> Louis Killen > Songs > Paddy Works on the Railway

Paddy Works on the Railway

[ Roud 208 ; Ballad Index LxU076 ; Paddy Works on the Railway at Fire Draw Near ; Wiltshire 425 ; DT PADRAIL1 , PADRAIL4 ; Mudcat 79368 ; trad.]

Joanna C. Colcord: Songs of American Sailormen Karl Dallas: One Hundred Songs of Toil Peggy Seeger, Ewan MacColl: The Singing Island

Ewan MacColl sang Poor Paddy Works on the Railway in 1951 on a Topic shellac record (TRC50). This track was included in 1954 on his, Isla Cameron’s and the Topic Singers untitled album (TRL1). He also song it on his and Peggy Seeger’s 1957 Topic album of industrial folk ballads, Shuttle and Cage, most of which was included in 1964 on Steam Whistle Ballads. The liner notes commented:

This song, long popular in the United States, was the product of Irish immigrant labourers, who moved west with the great railway expansions in the middle of the 19th century. A questionnaire (1952) circulated in a number of loco sheds in Northern England, produced five versions of this song. In the past few years, British folksingers have tended to fuse two versions into a single song. Ewan MacColl sings a collation of a slow version from Liverpool and a fast version from Hellefield in Yorkshire.

Jon Raven sang Paddy Works on the Railway in 1977 on the Broadside anthology Steam Ballads.

Louis Killen sang Paddy Works on the Railway in 1980 on his Collector album of songs of the British industrial revolution, Gallant Lads Are We. He noted:

Different from the perhaps better known U.S. ballad [ Roud 13611 ], it tells how the Irish labourers built the railways and transformed British economic and social history with muscle and shovel.

The Pogues sang Poor Paddy on their 1984 album Red Roses for Me.

Keith Kendrick sang Paddy Works on the Railway in 2012 on the WildGoose anthology of sea songs from the repertoire of John Short (1839-1933) of Watchet, Short Sharp Shanties Vol. 3. He noted:

One of the two shanties (the other being He Back, She Back) which seem to relate to the American shore song Pat Do This. There is obviously a complex of songs, including Pat Do This, Paddy Works on the Erie, Mick Upon on the Railroad, Song of the Pinewoods and The American Railway. The earliest record of Paddy Works on the Railway seems to be from 1864 in a manuscript from the clipper Young Australia. See the notes to He Back, She Back for more detail of the complex of related texts, locations, tunes and floating verses which it is impossible to tease out and give sequence too. To complicate things further, Colcord, Terry and Hugill also relate this shanty to When I Was Just a Shaver—but they have contrary opinions as to which was the antecedent of the other!

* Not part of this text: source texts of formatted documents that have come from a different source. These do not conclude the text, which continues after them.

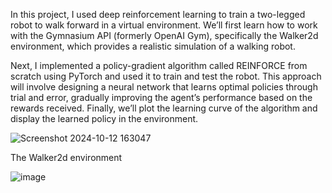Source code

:In this project, I used deep reinforcement learning to train a two-legged robot to walk forward in a virtual environment. 
We’ll first learn how to work with the Gymnasium API (formerly OpenAI Gym), specifically the Walker2d environment, which provides a realistic simulation of a walking robot.

Next, I implemented a policy-gradient algorithm called REINFORCE from scratch using PyTorch and used it to train and test the robot. 
This approach will involve designing a neural network that learns optimal policies through trial and error, gradually improving the agent’s performance based on the rewards received. 
Finally, we’ll plot the learning curve of the algorithm and display the learned policy in the environment.


![Screenshot 2024-10-12 163047](https://github.com/user-attachments/assets/d7a25235-54d8-402f-9a56-8f26334e5c44)

The Walker2d environment

![image](https://github.com/user-attachments/assets/489f0842-cf40-4c3c-9d0e-3718f91dd2bf)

Most collectors give a version of this shanty and, as Colcord suggests, “Most versions begin Paddy’s career in 1841” although some start in 1861. Other than that, the shanty versions vary little and avoid the confusion of floating verses found in shore versions and variants.

All the verses here are from Short. His last verse, which breaks the sequence of years, also appears in the broadside song The Press Gang and recurs in variant form, along with the occupations of other family members, in many other songs right down to modern-day rugby songs.

Lyrics

Louis Killen sings Paddy Works on the Railway

In eighteen hundred and forty-one,
My corduroy britches I put on,
My corduroy britches I put on
To work upon the railway, the railway,
I’m weary of the railway—poor Paddy works on the railway.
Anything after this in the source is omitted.